Data from a cross-sectional study of a clinic-based sample of older people living with HIV (PLWH; n = 100) were used to examine associations between biomarkers of physical health and neurocognitive impairment (NCI). In this sample, anemia, chronic kidney disease (CKD) stages 4-5, and hypocalcemia were associated with impairment in executive functioning or processing speed. Furthermore, participants with anemia were more likely to have CD4+ T cell counts <200 cells/mm3 (chi2  = 19.57, p < .001); hypocalcemia (chi2  = 17.55, p < .001); and CKD 4-5 (chi2  = 10.12, p = .006). Black and Hispanic participants were more likely to be anemic compared to other races and ethnicities (chi2  = 12.76, p = .005).
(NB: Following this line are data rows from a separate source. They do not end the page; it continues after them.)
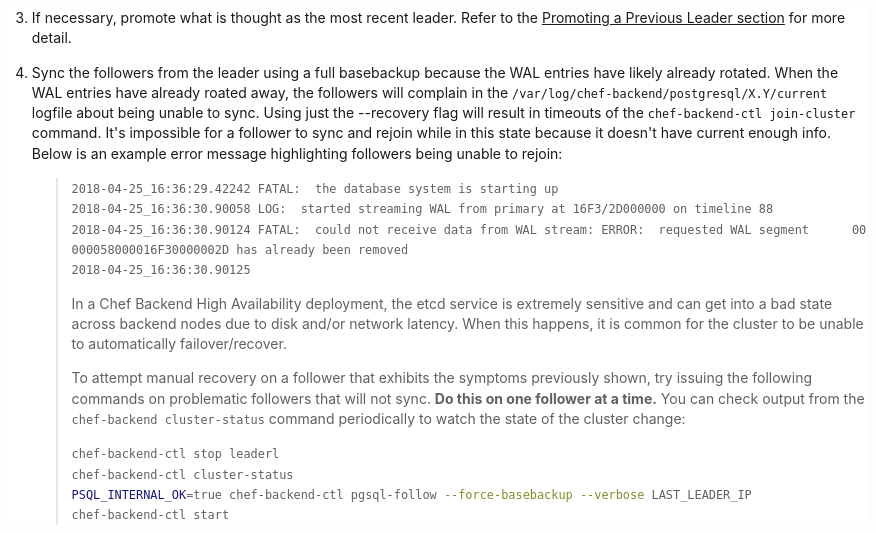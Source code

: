 3.  If necessary, promote what is thought as the most recent leader.
    Refer to the [Promoting a Previous Leader
    section](/backend_failure_recovery.html#promoting-a-previous-leader)
    for more detail.

4.  Sync the followers from the leader using a full basebackup because
    the WAL entries have likely already rotated. When the WAL entries
    have already roated away, the followers will complain in the
    `/var/log/chef-backend/postgresql/X.Y/current` logfile about being
    unable to sync. Using just the <span
    class="title-ref">--recovery</span> flag will result in timeouts of
    the `chef-backend-ctl join-cluster` command. It's impossible for a
    follower to sync and rejoin while in this state because it doesn't
    have current enough info. Below is an example error message
    highlighting followers being unable to rejoin:

    > ``` none
    > 2018-04-25_16:36:29.42242 FATAL:  the database system is starting up
    > 2018-04-25_16:36:30.90058 LOG:  started streaming WAL from primary at 16F3/2D000000 on timeline 88
    > 2018-04-25_16:36:30.90124 FATAL:  could not receive data from WAL stream: ERROR:  requested WAL segment      00000058000016F30000002D has already been removed
    > 2018-04-25_16:36:30.90125
    > ```
    >
    > In a Chef Backend High Availability deployment, the etcd service
    > is extremely sensitive and can get into a bad state across backend
    > nodes due to disk and/or network latency. When this happens, it is
    > common for the cluster to be unable to automatically
    > failover/recover.
    >
    > To attempt manual recovery on a follower that exhibits the
    > symptoms previously shown, try issuing the following commands on
    > problematic followers that will not sync. **Do this on one
    > follower at a time.** You can check output from the
    > `chef-backend cluster-status` command periodically to watch the
    > state of the cluster change:
    >
    > ``` bash
    > chef-backend-ctl stop leaderl
    > chef-backend-ctl cluster-status
    > PSQL_INTERNAL_OK=true chef-backend-ctl pgsql-follow --force-basebackup --verbose LAST_LEADER_IP
    > chef-backend-ctl start
    > ```
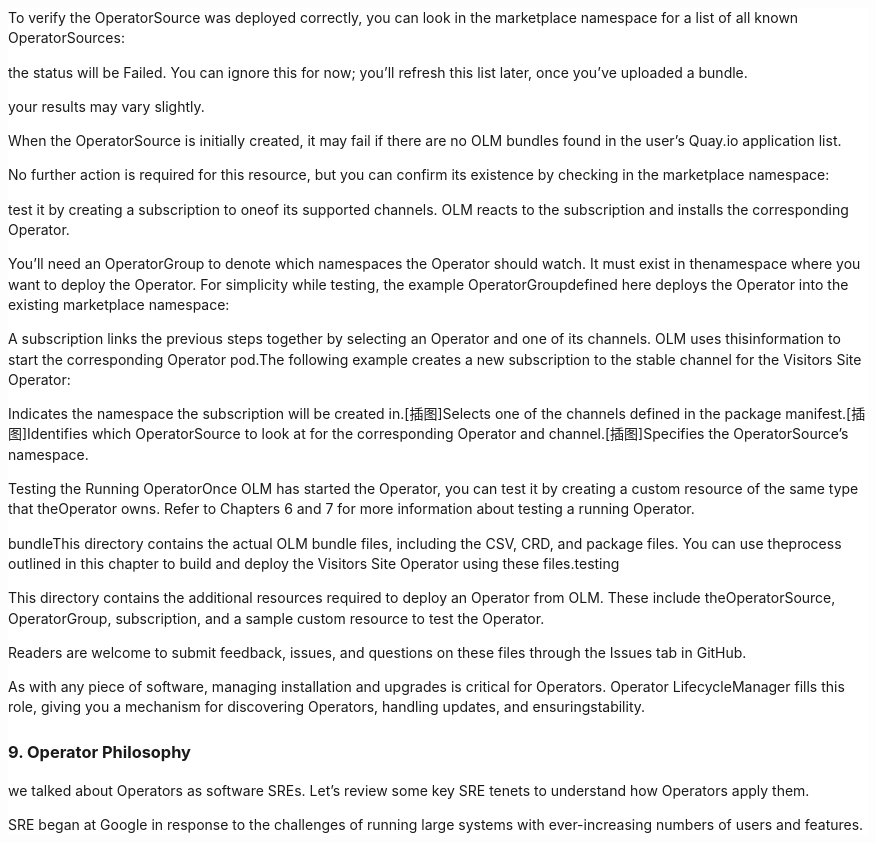 
To verify the OperatorSource was deployed 
correctly, you can look in the marketplace namespace for a list of all known OperatorSources:

the status will be Failed. You can ignore this for now; you’ll refresh this list later, once you’ve uploaded a bundle.

your results may vary slightly.

When the OperatorSource is initially created, it may fail if there are no OLM bundles found in the user’s Quay.io application list.

No further action is required for this resource, but you can confirm its existence by checking in the marketplace namespace:


 test it by creating a subscription to oneof its supported channels. OLM reacts to the subscription and installs the corresponding Operator.

You’ll need an OperatorGroup to denote which namespaces the Operator should watch. It must exist in thenamespace where you want to deploy the Operator. For simplicity while testing, the example OperatorGroupdefined here deploys the Operator into the existing marketplace namespace:

A subscription links the previous steps together by selecting an Operator and one of its channels. OLM uses thisinformation to start the corresponding Operator pod.The following example creates a new subscription to the stable channel for the Visitors Site Operator:

Indicates the namespace the subscription will be created in.[插图]Selects one of the channels defined in the package manifest.[插图]Identifies which OperatorSource to look at for the corresponding Operator and channel.[插图]Specifies the OperatorSource’s namespace.

Testing the Running OperatorOnce OLM has started the Operator, you can test it by creating a custom resource of the same type that theOperator owns. Refer to Chapters 6 and 7 for more information about testing a running Operator.

bundleThis directory contains the actual OLM bundle files, including the CSV, CRD, and package files. You can use theprocess outlined in this chapter to build and deploy the Visitors Site Operator using these files.testing

This directory contains the additional resources required to deploy an Operator from OLM. These include theOperatorSource, OperatorGroup, subscription, and a sample custom resource to test the Operator.

Readers are welcome to submit feedback, issues, and questions on these files through the Issues tab in GitHub.

As with any piece of software, managing installation and upgrades is critical for Operators. Operator LifecycleManager fills this role, giving you a mechanism for discovering Operators, handling updates, and ensuringstability.

### 9. Operator Philosophy

we talked about Operators as software SREs. Let’s review some key SRE tenets to understand how Operators apply them.

SRE began at Google in response to the challenges of running large systems with ever-increasing numbers of users and features.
Common medical conditions (e.g., anemia, hypocalcemia, CKD) should be investigated as potential contributors to NCI in older PLWH. Additionally, laboratory testing in racial/ethnic minority PLWH may help inform NCI screening.
Associations between neurocognitive impairment and biomarkers of poor physiologic reserve in a clinic-based sample of older adults living with HIV
Journal of the Association of Nurses in AIDS Care, 28 (1), 55-66. doi: 10.1016/j.jana.2016.08.007.